Arthur smiled slowly, but it was not a pleasant smile.
"Ah!" he said, "I forgot. Lady Delahaye is an old friend of yours, isn't she?"
"Your insinuations are childish, Arthur," I answered. "Lady Delahaye is an old friend of the Archduchess's, and their interest in Isobel is identical. For many reasons I am going to know Isobel's history before I give her up to either of them."
"And who is going to tell it to you?" he asked.
"Feurgéres," I answered. "He sent for us at the theatre to-night. He is coming on here."
There was a sharp tapping at the door. I moved across the room to open it. Arthur threw his hat upon the table.
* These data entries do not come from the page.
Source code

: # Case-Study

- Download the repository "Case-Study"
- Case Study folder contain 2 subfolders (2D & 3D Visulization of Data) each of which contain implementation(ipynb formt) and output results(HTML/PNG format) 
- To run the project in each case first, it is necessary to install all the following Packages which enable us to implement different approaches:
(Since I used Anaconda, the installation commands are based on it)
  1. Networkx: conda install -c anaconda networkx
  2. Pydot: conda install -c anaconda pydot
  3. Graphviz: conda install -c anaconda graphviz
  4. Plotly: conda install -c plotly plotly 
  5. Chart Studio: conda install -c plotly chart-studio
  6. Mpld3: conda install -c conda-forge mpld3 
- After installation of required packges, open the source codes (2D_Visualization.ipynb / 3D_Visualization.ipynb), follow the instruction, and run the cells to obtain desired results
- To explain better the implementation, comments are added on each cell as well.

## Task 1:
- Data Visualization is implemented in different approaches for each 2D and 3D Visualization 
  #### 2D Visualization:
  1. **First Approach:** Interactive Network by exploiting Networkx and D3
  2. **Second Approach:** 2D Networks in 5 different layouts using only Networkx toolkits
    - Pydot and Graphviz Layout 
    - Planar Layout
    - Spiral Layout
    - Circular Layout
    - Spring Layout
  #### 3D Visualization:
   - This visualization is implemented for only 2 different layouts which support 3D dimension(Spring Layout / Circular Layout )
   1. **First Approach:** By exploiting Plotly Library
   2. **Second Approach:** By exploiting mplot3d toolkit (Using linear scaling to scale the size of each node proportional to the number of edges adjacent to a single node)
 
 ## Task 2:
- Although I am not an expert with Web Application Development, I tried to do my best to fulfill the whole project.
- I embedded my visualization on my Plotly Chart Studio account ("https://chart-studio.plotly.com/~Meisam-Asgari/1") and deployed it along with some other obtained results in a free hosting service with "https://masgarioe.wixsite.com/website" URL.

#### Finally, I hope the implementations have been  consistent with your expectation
"I will wait!" he declared.
CHAPTER XIII
We all knew Isobel's history. It had taken barely twenty minutes to tell it, but they had been twenty minutes of tragedy. We were all, I think, in different ways affected. Monsieur Feurgéres alone sat back in his seat like a carved image, his face white and haggard, his deep-set eyes fixed upon vacancy. We felt that he had passed wholly away from the world of present things. He himself was lingering amongst the shadows of that wonderful past, upon which he had only a moment before dropped the curtain. He had told us to ask him questions, but I for my part felt that questions just then were a sacrilege. Arthur, however, seemed to feel nothing of this. It was he who took the lead.